Saved data entries
▶

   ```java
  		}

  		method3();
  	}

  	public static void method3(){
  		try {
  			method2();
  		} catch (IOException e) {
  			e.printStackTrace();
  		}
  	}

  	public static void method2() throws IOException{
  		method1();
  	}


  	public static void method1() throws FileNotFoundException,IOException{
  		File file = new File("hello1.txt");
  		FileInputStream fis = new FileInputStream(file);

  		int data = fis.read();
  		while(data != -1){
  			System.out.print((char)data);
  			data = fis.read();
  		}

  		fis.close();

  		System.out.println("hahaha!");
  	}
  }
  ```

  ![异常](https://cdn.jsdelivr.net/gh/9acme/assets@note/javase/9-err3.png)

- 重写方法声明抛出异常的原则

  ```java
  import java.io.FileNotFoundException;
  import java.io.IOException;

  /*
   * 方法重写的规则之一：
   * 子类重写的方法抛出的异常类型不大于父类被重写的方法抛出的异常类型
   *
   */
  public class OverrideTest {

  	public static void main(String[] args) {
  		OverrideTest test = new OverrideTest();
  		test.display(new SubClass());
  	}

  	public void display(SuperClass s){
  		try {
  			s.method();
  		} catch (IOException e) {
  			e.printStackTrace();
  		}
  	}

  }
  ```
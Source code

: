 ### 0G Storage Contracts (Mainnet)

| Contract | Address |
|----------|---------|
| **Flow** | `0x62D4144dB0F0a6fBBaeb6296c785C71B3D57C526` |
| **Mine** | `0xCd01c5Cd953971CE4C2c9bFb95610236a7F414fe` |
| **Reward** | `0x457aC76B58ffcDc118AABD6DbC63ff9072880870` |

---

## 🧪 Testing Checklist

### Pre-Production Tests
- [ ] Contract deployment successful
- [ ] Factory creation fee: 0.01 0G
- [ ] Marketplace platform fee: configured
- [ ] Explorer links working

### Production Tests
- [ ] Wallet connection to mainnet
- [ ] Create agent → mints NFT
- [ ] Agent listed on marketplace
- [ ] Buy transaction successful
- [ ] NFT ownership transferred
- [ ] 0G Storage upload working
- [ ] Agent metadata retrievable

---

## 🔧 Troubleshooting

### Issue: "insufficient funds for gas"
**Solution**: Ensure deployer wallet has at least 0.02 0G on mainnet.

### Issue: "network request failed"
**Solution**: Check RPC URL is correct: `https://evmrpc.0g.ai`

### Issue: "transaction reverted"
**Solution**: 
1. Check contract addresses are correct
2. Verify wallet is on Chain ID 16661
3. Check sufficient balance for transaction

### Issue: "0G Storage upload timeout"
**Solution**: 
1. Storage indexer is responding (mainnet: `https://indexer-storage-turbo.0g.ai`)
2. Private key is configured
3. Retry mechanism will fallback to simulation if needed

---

◀

* _Problem details_:
Report all lines of the data above that include the string "https".

* _Written reply_:
  ![异常](https://cdn.jsdelivr.net/gh/9acme/assets@note/javase/9-err3.png)
**Solution**: Check RPC URL is correct: `https://evmrpc.0g.ai`
1. Storage indexer is responding (mainnet: `https://indexer-storage-turbo.0g.ai`)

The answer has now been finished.